Her motivation, she said, was her son.

“I would be his example for life,” said Luciano-Wilmo, who plans to pursue her master’s in social work.

Getting into La Salle wasn’t easy. She failed the entrance exam in 2015 and applied again the following year.

Now, she’s graduating summa cum laude.

Rachel McMahon, 35, of Abington, is getting her master’s degree in speech language pathology with a 4.0 GPA. She had been a social worker but wanted to earn more money and still apply her social-work skills.

While taking classes, she also was mom to four children, 16, 15, 13, and 5, all learning at home during the pandemic. She couldn’t have done it without her mother, Glynnis Gradwell, a retired Philadelphia schoolteacher, who held “grandma school” every day for McMahon’s 5-year-old.

There were also financial hurdles. McMahon quit her job to attend school full time. To help fund her schooling amid the pandemic, she became a “gestational carrier” for another couple who wanted to start a family. The baby is due in June.

“It was something I could do to help another family, but at the same time it also helped me and my family,” she said.

Grace Clarke, 30, is earning a master’s in public health. She got her bachelor’s in nursing from La Salle in 2014.

Clarke’s journey has been particularly painful. She was sexually assaulted in Liberia as a young child. Her family struggled financially, meaning they sometimes lacked basic necessities such as feminine hygiene products.

She came to the United States when she was 10. At 16, she became pregnant, moved to Philadelphia and ended up in foster care. She suffered a mental health breakdown that landed her in a treatment facility for six months.

But she got an academic scholarship to La Salle and after graduation worked as a clinical specialist. Her experiences and own recovery led her to want a career in public health, she said.
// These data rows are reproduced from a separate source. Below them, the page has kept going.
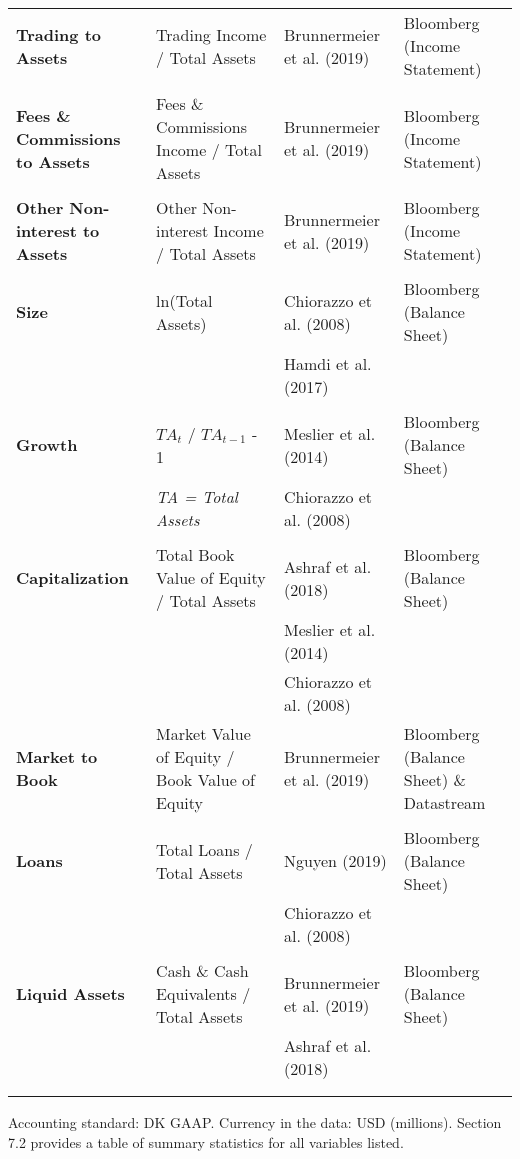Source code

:\documentclass[10pt]{article} %
\begin{document}
\begin{table}[H]
{\begin{tabular}{llll}
\textbf{Trading to Assets} & Trading Income / Total Assets  & Brunnermeier et al. (2019) & Bloomberg (Income Statement) \\\\

\textbf{Fees \& Commissions to Assets} & Fees \& Commissions Income / Total Assets  & Brunnermeier et al. (2019) & Bloomberg (Income Statement) \\\\

\textbf{Other Non-interest to Assets} & Other Non-interest Income / Total Assets  & Brunnermeier et al. (2019) & Bloomberg (Income Statement) \\\\

\textbf{Size} & ln(Total Assets) &  Chiorazzo et al. (2008) & Bloomberg (Balance Sheet) \\
& & Hamdi et al. (2017) & & \\\\

\textbf{Growth} & $TA_{t}$ / $TA_{t-1}$ - 1 &  Meslier et al. (2014) & Bloomberg (Balance Sheet) \\
& \textit{TA = Total Assets} & Chiorazzo et al. (2008) & \\\\

\textbf{Capitalization} & Total Book Value of Equity / Total Assets & Ashraf et al. (2018) & Bloomberg (Balance Sheet) \\
& & Meslier et al. (2014) & \\
& & Chiorazzo et al. (2008) & & \\


\textbf{Market to Book} & Market Value of Equity /  Book Value of Equity & Brunnermeier et al. (2019) & Bloomberg (Balance Sheet) \& Datastream \\\\

\textbf{Loans} & Total Loans / Total Assets & Nguyen (2019) & Bloomberg (Balance Sheet) \\
& & Chiorazzo et al. (2008) & \\\\

\textbf{Liquid Assets} & Cash \& Cash Equivalents / Total Assets & Brunnermeier et al. (2019) & Bloomberg (Balance Sheet)
\\ 
& & Ashraf et al. (2018) \\\\
\hline \hline \\
\end{tabular}}
\end{table}
\scriptsize{Accounting standard: DK GAAP. Currency in the data: USD (millions). Section 7.2 provides a table of summary statistics for all variables listed.}
\newpage
\end{document}
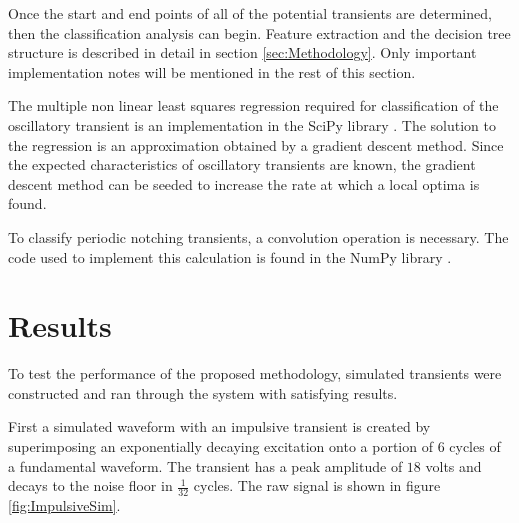 \documentclass[10pt, conference, compsocconf]{IEEEtran}
\begin{document}
Once the start and end points of all of the potential transients are determined, then the classification analysis can begin. Feature extraction and the decision tree structure is described in detail in section \ref{sec:Methodology}. Only important implementation notes will be mentioned in the rest of this section.

The multiple non linear least squares regression required for classification of the oscillatory transient is an implementation in the SciPy library \cite{scipy:2019}. The solution to the regression is an approximation obtained by a gradient descent method. Since the expected characteristics of oscillatory transients are known, the gradient descent method can be seeded to increase the rate at which a local optima is found.

To classify periodic notching transients, a convolution operation is necessary. The code used to implement this calculation is found in the NumPy library \cite{numpy}.

\section{Results}
\label{sec:Results}
To test the performance of the proposed methodology, simulated transients were constructed and ran through the system with satisfying results.

First a simulated waveform with an impulsive transient is created by superimposing an exponentially decaying excitation onto a portion of $6$ cycles of a fundamental waveform. The transient has a peak amplitude of $18$ volts and decays to the noise floor in $\frac{1}{32}$ cycles. The raw signal is shown in figure \ref{fig:ImpulsiveSim}.
\end{document}
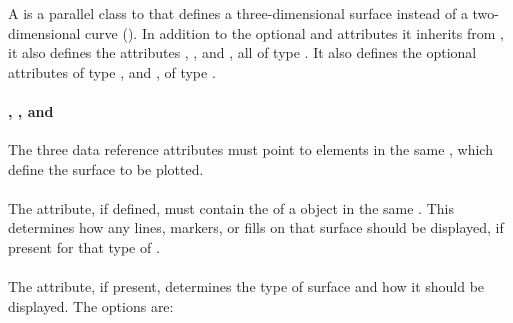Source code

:\subsubsection{}
\label{class:surface}
\begin{blockChanged}
A \Surface is a parallel class to \AbstractCurve that defines a three-dimensional surface instead of a two-dimensional curve ().  In addition to the optional  and  attributes it inherits from \SedBase, it also defines the  attributes , , and , all of type \SIdRef.  It also defines the optional attributes  of type \SIdRef, and , of type \SurfaceType.




\paragraph*{, , and }
The three data reference attributes must point to \DataGenerator elements in the same \SedDocument, which define the surface to be plotted.  

\paragraph*{}
The  attribute, if defined, must contain the  of a \Style object in the same \SedDocument.  This \Style determines how any lines, markers, or fills on that surface should be displayed, if present for that type of \Surface.

\paragraph*{}
The  attribute, if present, determines the type of surface and how it should be displayed.  The options are:


\end{blockChanged}
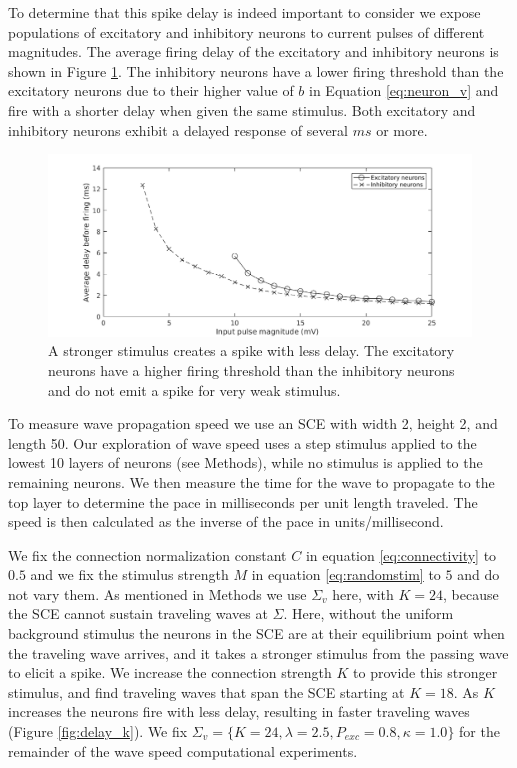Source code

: To determine  that this spike delay is indeed important to consider  we expose populations of excitatory and inhibitory neurons to current pulses of different magnitudes.
The average firing delay of the excitatory and inhibitory neurons is shown in Figure \ref{fig:delay_neurondynamics}.
The inhibitory neurons have a lower firing threshold than the excitatory neurons due to their higher value of $b$ in Equation \ref{eq:neuron_v}  \citet{izhikevich2003} and fire with a shorter delay when given the same stimulus.
Both excitatory and inhibitory neurons exhibit a delayed response of several $ms$ or more.
\begin{figure}[!htb]
 \centering
   \includegraphics[width=\textwidth]{fig/WaveSpeed_NeuronDynamics}
   \caption{ A stronger stimulus creates a spike with less delay. The excitatory neurons have a higher firing threshold than the inhibitory neurons and do not emit a spike for very weak stimulus.}
   \label{fig:delay_neurondynamics}
\end{figure}

\FloatBarrier

To measure wave propagation speed we use an SCE with width 2, height 2, and length 50.
Our exploration of wave speed uses a step stimulus applied to the lowest 10 layers of neurons (see Methods), while no stimulus is applied to the remaining neurons.
We then measure the time for the wave to propagate to the top layer to determine the pace in milliseconds per unit length traveled.
The speed is then calculated as the inverse of the pace in units/millisecond.

We fix the connection normalization constant $C$ in equation \ref{eq:connectivity} to $0.5$ and we fix the stimulus strength $M$ in equation \ref{eq:randomstim} to $5$ and do not vary them.
As mentioned in Methods we use $\Sigma_v$ here, with $K=24$, because the SCE cannot sustain traveling waves at $\Sigma$. 
Here, without the uniform background stimulus the neurons in the SCE are at their equilibrium point when the traveling wave arrives, and it takes a stronger stimulus from the passing wave to elicit a spike.
We increase the connection strength $K$ to provide this stronger stimulus, and find traveling waves that span the SCE starting at $K=18$. 
As $K$ increases the neurons fire with less delay, resulting in faster traveling waves (Figure \ref{fig:delay_k}).
We fix $\Sigma_v = \{K=24,\lambda=2.5,P_{exc}=0.8,\kappa=1.0 \}$ for the remainder of the wave speed computational experiments.

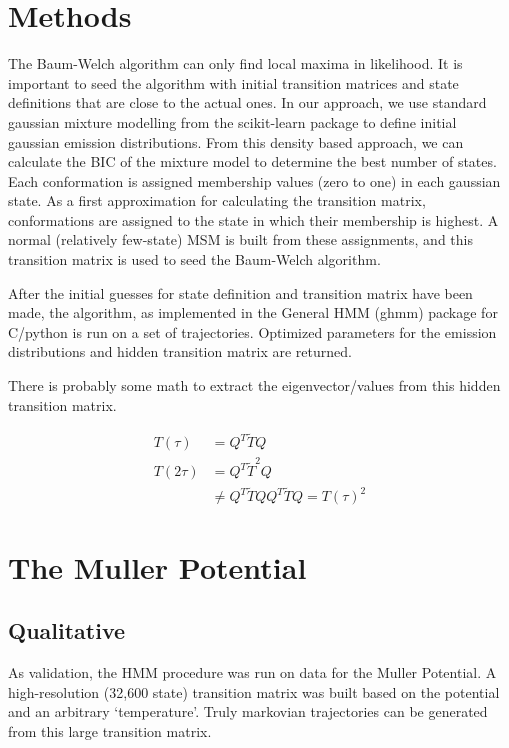 \documentclass[10pt]{article}
\begin{document}
\section{Methods}

The Baum-Welch algorithm can only find local maxima in likelihood. It is important to seed
the algorithm with initial transition matrices and state definitions that are close to the
actual ones. In our approach, we use standard gaussian mixture modelling from the scikit-learn
package to define initial gaussian emission distributions. From this density based
approach, we can calculate the BIC of the mixture model to determine the best number of states.
Each conformation is assigned membership values (zero to one) in each gaussian state. As a first approximation
for calculating the transition matrix, conformations are assigned to the state in which their membership
is highest. A normal (relatively few-state) MSM is built from these assignments, and this transition
matrix is used to seed the Baum-Welch algorithm.

After the initial guesses for state definition and transition matrix have been made, the algorithm,
as implemented in the General HMM (ghmm) package for C/python
is run on a set of trajectories. Optimized parameters for the emission distributions and
hidden transition matrix are returned.

There is probably some math to extract the eigenvector/values from this hidden transition matrix.

\begin{subequations}
\begin{align}
T(\tau) &= Q^T \widetilde{T} Q \\
T(2\tau) &= Q^T \widetilde{T}^2 Q \\
& \neq Q^T \widetilde{T} Q Q^T \widetilde{T} Q = T(\tau)^2
\end{align}
\end{subequations}

\section{The Muller Potential}

\subsection{Qualitative}

As validation, the HMM procedure was run on data for the Muller Potential. A high-resolution (32,600 state)
 transition matrix was built based on the potential and an arbitrary `temperature'. Truly
 markovian trajectories can be generated from this large transition matrix. 
 
\end{document}
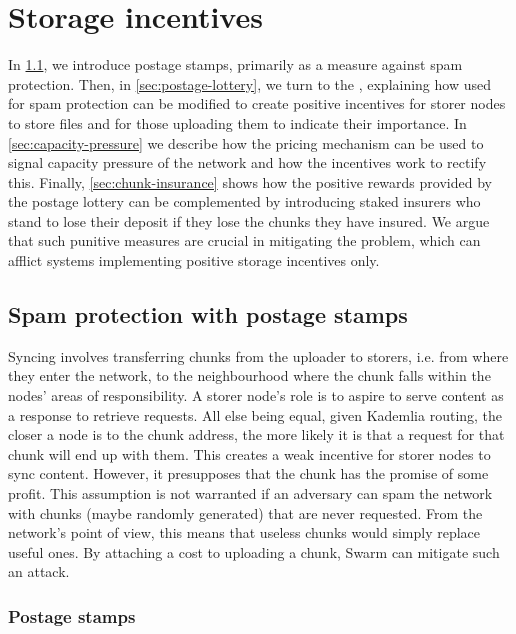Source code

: \section{Storage incentives \statusyellow}\label{sec:storage-incentives}


In \ref{sec:postage-stamps}, we introduce postage stamps, primarily as a measure against spam protection.  
Then, in \ref{sec:postage-lottery}, we turn to the , explaining how  used for spam protection can be modified to create positive incentives for storer nodes to store files and for those uploading them to indicate their importance. In \ref{sec:capacity-pressure} we describe how the pricing mechanism can be used to signal capacity pressure of the network and how the incentives work to rectify this. Finally, \ref{sec:chunk-insurance} shows how the  positive rewards provided by the postage lottery can be complemented by introducing staked insurers who stand to lose their deposit if they lose  the chunks they have insured. We argue that such punitive measures are crucial in mitigating the  problem, which can afflict systems implementing positive storage incentives only. 

\subsection{Spam protection with postage stamps\statusgreen}\label{sec:postage-stamps}
\green{}

Syncing involves transferring chunks from the uploader to storers, i.e. from where they enter the network, to the neighbourhood where the chunk falls within the nodes' areas of responsibility. A storer node's role is to aspire to serve content as a response to retrieve requests. All else being equal, given Kademlia routing, the closer a node is to the chunk address, the more likely it is that a request for that chunk will end up with them. This creates a weak incentive for storer nodes to sync content. However, it presupposes that the chunk has the promise of some profit. This assumption is not warranted if an adversary can spam the network with chunks (maybe randomly generated) that are never requested. From the network's point of view, this means that useless chunks would simply replace useful ones. By attaching a cost to uploading a chunk, Swarm can mitigate such an attack.


\subsubsection{Postage stamps}

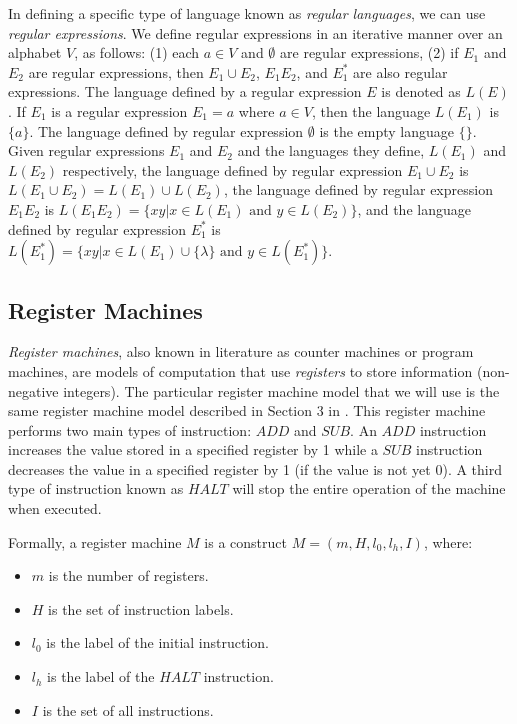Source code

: \documentclass[smallextended]{svjour3}
\begin{document}
In defining a specific type of language known as \textit{regular languages}, we can use
\textit{regular expressions}. We define regular expressions in an iterative manner over an alphabet
$V$, as follows: (1) each $a \in V$ and $\emptyset$ are regular expressions, (2) if $E_1$ and $E_2$ are regular expressions, then $E_1 \cup E_2$,
$E_1 E_2$, and $E_1^*$ are also regular expressions. The language defined by a regular expression $E$ is denoted as $L(E)$. If $E_1$ is a regular
expression $E_1 = a$ where  $a \in V$, then the language $L(E_1)$ is $\{a\}$. The language defined by regular expression $\emptyset$ is the empty
language $\{\}$. Given regular expressions $E_1$ and $E_2$ and the languages they define, $L(E_1)$ and $L(E_2)$ respectively, the language
defined by regular expression $E_1 \cup E_2$ is  $L(E_1 \cup E_2) =L(E_1) \cup L(E_2)$, the language defined by regular expression $E_1 E_2$
is $L(E_1 E_2) = \{xy|x \in L(E_1) \text{ and } y \in L(E_2) \}$, and the language defined by regular expression $E_1^*$ is $L(E_1^*) = \{xy|
x \in L(E_1) \cup \{\lambda\} \text{ and } y \in L(E_1^*)\}$. 


\subsection{Register Machines}\label{sec-register}

\textit{Register machines}, also known in literature as counter machines or program machines, are models of computation that use \textit{registers} to
store information (non-negative integers). The particular register machine model that we will use is the same register machine model described in 
Section 3 in \cite{SNP}. This register machine performs two main types of instruction: $ADD$ and $SUB$. An $ADD$ instruction increases the value 
stored in a specified register by 1 while a $SUB$ instruction decreases the value in a specified register by 1 (if the value is not yet 0). A third 
type of  instruction known as $HALT$ will stop the entire operation of the machine when executed.
    
Formally, a register machine $M$ is a construct $M = (m, H, l_0, l_h, I)$, where:
  
\begin{itemize}  
   \item $m$ is the number of registers.    
   \item $H$ is the set of instruction labels.    
   \item $l_0$ is the label of the initial instruction.
   \item $l_h$ is the label of the $HALT$ instruction.
   \item $I$ is the set of all instructions.    
\end{itemize}
\end{document}
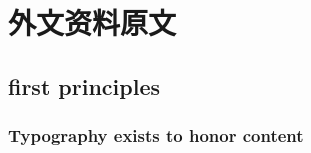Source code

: 
\chapter{外文资料原文}
\section{first principles}
\subsection{Typography exists to honor content}
\lipsum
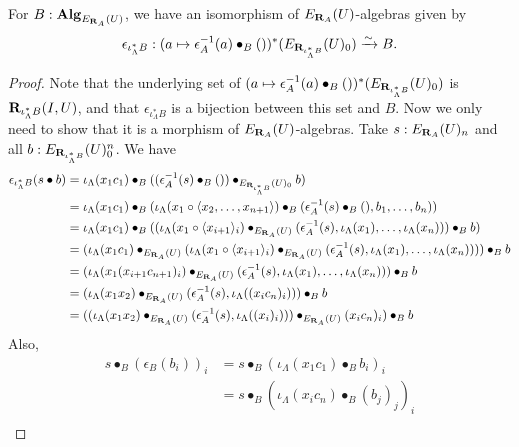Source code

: \begin{lemma}
  For $ B : \mathbf{Alg}_{E_{\mathbf{R}_A}(U)} $, we have an isomorphism of $ E_{\mathbf{R}_A}(U) $-algebras given by
  \[ \epsilon_{\iota_\Lambda^* B} : (a \mapsto \epsilon_A^{-1}(a) \bullet_B ())^* (E_{\mathbf{R}_{\iota_\Lambda^* B}}(U)_0) \xrightarrow \sim B. \]
\end{lemma}
\begin{proof}
  Note that the underlying set of $ (a \mapsto \epsilon_A^{-1}(a) \bullet_B ())^* (E_{\mathbf{R}_{\iota_\Lambda^* B}}(U)_0) $ is $ \mathbf{R}_{\iota_\Lambda^* B}(I, U) $, and that $ \epsilon_{\iota_\Lambda^* B} $ is a bijection between this set and $ B $. Now we only need to show that it is a morphism of $ E_{\mathbf{R}_A}(U) $-algebras. Take $ s: E_{\mathbf{R}_A}(U)_n $ and all $ b : E_{\mathbf{R}_{\iota_\Lambda^* B}}(U)_0^n $. We have
  \begin{align*}
    \epsilon_{\iota_\Lambda^* B}(s \bullet b)
    &= \iota_\Lambda(x_1 c_1) \bullet_B ((\epsilon_A^{-1}(s) \bullet_B ()) \bullet_{E_{\mathbf{R}_{\iota_\Lambda^* B}}(U)_0} b)\\
    &= \iota_\Lambda(x_1 c_1) \bullet_B (\iota_\Lambda(x_1 \circ \langle x_2, \dots, x_{n + 1} \rangle) \bullet_B (\epsilon_A^{-1}(s) \bullet_B (), b_1, \dots, b_n))\\
    &= \iota_\Lambda(x_1 c_1) \bullet_B ((\iota_\Lambda(x_1 \circ \langle x_{i + 1} \rangle_i) \bullet_{E_{\mathbf{R}_A}(U)} (\epsilon_A^{-1}(s), \iota_\Lambda(x_1), \dots, \iota_\Lambda(x_n))) \bullet_B b)\\
    &= (\iota_\Lambda(x_1 c_1) \bullet_{E_{\mathbf{R}_A}(U)} (\iota_\Lambda(x_1 \circ \langle x_{i + 1} \rangle_i) \bullet_{E_{\mathbf{R}_A}(U)} (\epsilon_A^{-1}(s), \iota_\Lambda(x_1), \dots, \iota_\Lambda(x_n)))) \bullet_B b\\
    &= (\iota_\Lambda(x_1 (x_{i + 1} c_{n + 1})_i) \bullet_{E_{\mathbf{R}_A}(U)} (\epsilon_A^{-1}(s), \iota_\Lambda(x_1), \dots, \iota_\Lambda(x_n))) \bullet_B b\\
    &= (\iota_\Lambda(x_1 x_2) \bullet_{E_{\mathbf{R}_A}(U)} (\epsilon_A^{-1}(s), \iota_\Lambda((x_i c_n)_i))) \bullet_B b\\
    &= ((\iota_\Lambda(x_1 x_2) \bullet_{E_{\mathbf{R}_A}(U)} (\epsilon_A^{-1}(s), \iota_\Lambda((x_i)_i))) \bullet_{E_{\mathbf{R}_A}(U)} (x_i c_n)_i) \bullet_B b\\
  \end{align*}
  Also,
  \begin{align*}
    s \bullet_B (\epsilon_B(b_i))_i
    &= s \bullet_B (\iota_\Lambda(x_1 c_1) \bullet_B b_i)_i\\
    &= s \bullet_B (\iota_\Lambda(x_i c_n) \bullet_B (b_j)_j)_i\\

\end{align*}
\end{proof}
She recently moved to North Dakota with her daughter, 14, and is expecting a baby. With her new degree, she’s got big plans. She and her sister started a nonprofit in Liberia in 2019 to help young women with feminine hygiene resources and education. She hopes to expand to a clinic, focusing on women’s health and sexual-assault awareness.

“I finally found my common ground, my happy place,” she said.

At age 7, Sephora Dikabou moved to the United States from the Republic of Congo. She lived in a house with her mother and aunts, who worked lower-income jobs to pay bills. Her father joined the family seven years later.

She had to learn English and make her way through Baltimore schools. All she knew for sure is she wanted to graduate from college as thanks to her parents for bringing her to America.

“I wanted my parents to know that their sacrifice wasn’t in vain,” said Dikabou, 23.

La Salle offered her good financial aid, but even so, she had to take a year off because she couldn’t pay the bill after fall semester freshman year. For many students, a break like that becomes a permanent derailment.

But Dikabou worked “double overtime” at an Applebee’s and returned after a year to La Salle, where she learned about social justice and saw her earlier life through a new lens.

She will get her bachelor’s degree in criminal justice and sociology and then plans to go to law school and pursue a career helping immigrant families.

“If I learned anything over my past four years of college, it’s that hope is really underrated,” she said. “... You have to have hope.”